Major Parkinson's Study Launched
Espoo - “Dyskinesias often become a serious problem for people with Parkinson's disease. Delaying the onset of these motor complications would therefore offer a real improvement in the quality of life for patients and their families,” said Mary Baker, President of the European Parkinson's Disease Association (EPDA), UK. She welcomed the major study STRIDE-PD (STalevo Reduction In Dyskinesia Evaluation) in Parkinson's disease (PD), which was recently launched by Orion Pharma, a joint business division of Orion Corporation and Novartis.

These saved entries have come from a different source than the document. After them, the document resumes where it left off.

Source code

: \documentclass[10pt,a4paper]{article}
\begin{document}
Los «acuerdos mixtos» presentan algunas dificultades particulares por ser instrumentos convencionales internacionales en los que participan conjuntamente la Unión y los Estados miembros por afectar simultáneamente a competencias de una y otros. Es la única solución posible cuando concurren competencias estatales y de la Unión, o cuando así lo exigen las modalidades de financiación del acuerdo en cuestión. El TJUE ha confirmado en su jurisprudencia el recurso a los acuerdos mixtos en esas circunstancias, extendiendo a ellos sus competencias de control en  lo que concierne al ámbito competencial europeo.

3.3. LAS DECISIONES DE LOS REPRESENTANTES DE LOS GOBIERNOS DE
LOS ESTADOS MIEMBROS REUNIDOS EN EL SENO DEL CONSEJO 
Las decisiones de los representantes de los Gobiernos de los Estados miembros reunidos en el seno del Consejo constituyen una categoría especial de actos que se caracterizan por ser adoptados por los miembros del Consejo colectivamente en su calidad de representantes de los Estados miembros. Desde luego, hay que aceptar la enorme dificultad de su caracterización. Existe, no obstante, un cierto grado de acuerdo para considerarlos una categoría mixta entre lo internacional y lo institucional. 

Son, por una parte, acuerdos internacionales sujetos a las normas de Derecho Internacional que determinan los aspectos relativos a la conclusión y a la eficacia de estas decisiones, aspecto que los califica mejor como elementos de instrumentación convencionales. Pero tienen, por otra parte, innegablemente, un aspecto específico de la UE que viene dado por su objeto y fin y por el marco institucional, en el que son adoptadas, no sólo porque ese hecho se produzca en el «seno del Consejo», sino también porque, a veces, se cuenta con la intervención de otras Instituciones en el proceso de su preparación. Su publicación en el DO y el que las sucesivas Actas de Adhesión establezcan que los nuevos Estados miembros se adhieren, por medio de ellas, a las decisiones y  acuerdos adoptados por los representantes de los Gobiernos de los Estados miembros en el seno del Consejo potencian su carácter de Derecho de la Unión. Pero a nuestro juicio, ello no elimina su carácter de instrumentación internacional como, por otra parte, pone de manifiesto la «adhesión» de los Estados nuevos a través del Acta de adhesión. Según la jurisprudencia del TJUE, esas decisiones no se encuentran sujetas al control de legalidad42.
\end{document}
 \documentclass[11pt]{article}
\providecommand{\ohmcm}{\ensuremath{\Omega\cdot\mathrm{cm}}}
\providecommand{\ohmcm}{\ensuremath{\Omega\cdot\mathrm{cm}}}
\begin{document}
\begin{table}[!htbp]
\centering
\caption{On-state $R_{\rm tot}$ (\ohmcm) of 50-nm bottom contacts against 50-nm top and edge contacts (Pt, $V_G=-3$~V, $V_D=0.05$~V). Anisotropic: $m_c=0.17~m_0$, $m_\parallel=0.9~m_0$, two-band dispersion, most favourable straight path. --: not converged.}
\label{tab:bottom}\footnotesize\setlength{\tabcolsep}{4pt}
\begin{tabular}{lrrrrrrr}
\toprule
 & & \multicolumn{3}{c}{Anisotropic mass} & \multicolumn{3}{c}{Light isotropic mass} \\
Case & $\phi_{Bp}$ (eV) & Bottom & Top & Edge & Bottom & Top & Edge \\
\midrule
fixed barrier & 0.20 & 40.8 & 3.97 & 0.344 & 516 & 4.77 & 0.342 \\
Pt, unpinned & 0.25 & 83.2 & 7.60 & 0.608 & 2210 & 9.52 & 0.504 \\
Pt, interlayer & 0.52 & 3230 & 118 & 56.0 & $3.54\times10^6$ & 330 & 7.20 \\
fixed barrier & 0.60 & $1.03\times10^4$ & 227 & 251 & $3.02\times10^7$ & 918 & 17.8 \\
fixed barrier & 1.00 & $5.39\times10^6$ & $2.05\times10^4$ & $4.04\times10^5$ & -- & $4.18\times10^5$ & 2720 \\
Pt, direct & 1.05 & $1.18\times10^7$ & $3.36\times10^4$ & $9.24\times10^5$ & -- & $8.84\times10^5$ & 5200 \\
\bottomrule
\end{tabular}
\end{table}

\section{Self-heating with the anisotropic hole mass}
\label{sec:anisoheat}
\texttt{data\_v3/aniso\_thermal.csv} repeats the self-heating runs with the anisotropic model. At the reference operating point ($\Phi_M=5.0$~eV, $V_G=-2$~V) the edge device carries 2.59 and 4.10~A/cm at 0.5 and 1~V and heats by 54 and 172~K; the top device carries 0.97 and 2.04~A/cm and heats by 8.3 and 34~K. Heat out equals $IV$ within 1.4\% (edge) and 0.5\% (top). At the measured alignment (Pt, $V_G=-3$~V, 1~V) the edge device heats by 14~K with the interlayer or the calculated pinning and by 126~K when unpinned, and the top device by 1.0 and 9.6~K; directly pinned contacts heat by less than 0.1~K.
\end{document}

This study seeks to investigate whether - when used as initial therapy - the optimized Levodopa medication Stalevo, which contains Levodopa, Carbidopa and Entacapone, delays the onset of motor complications, such as dyskinesias, compared with the traditional formulation of Levodopa/Carbidopa. STRIDE-PD will enroll some 740 patients at 70 centres in 14 countries: Austria, Belgium, Canada, France, Finland, Germany, Greece, Italy, Spain, Sweden, Turkey, Switzerland, the United Kingdom and the USA. The first study results are expected in 2007. “If the study shows that Stalevo is superior to the traditional therapy up to the time of onset of dyskinesias, this could change the current treatment paradigm completely,” said Werner Poewe, Chair of the Depart-ment of Neurology at Innsbruck University, Austria. “We would then use Stalevo from the first day in patients needing Levodopa treatment.”
Levodopa is the most effective and most widely used symptomatic PD treatment for nearly 40 years. However, after several years of treatment with Levodopa, patients often begin to experience motor complications, such as “wearing-off” (when the effect of one dose of medication does not last until the next scheduled dose) and dyskinesias.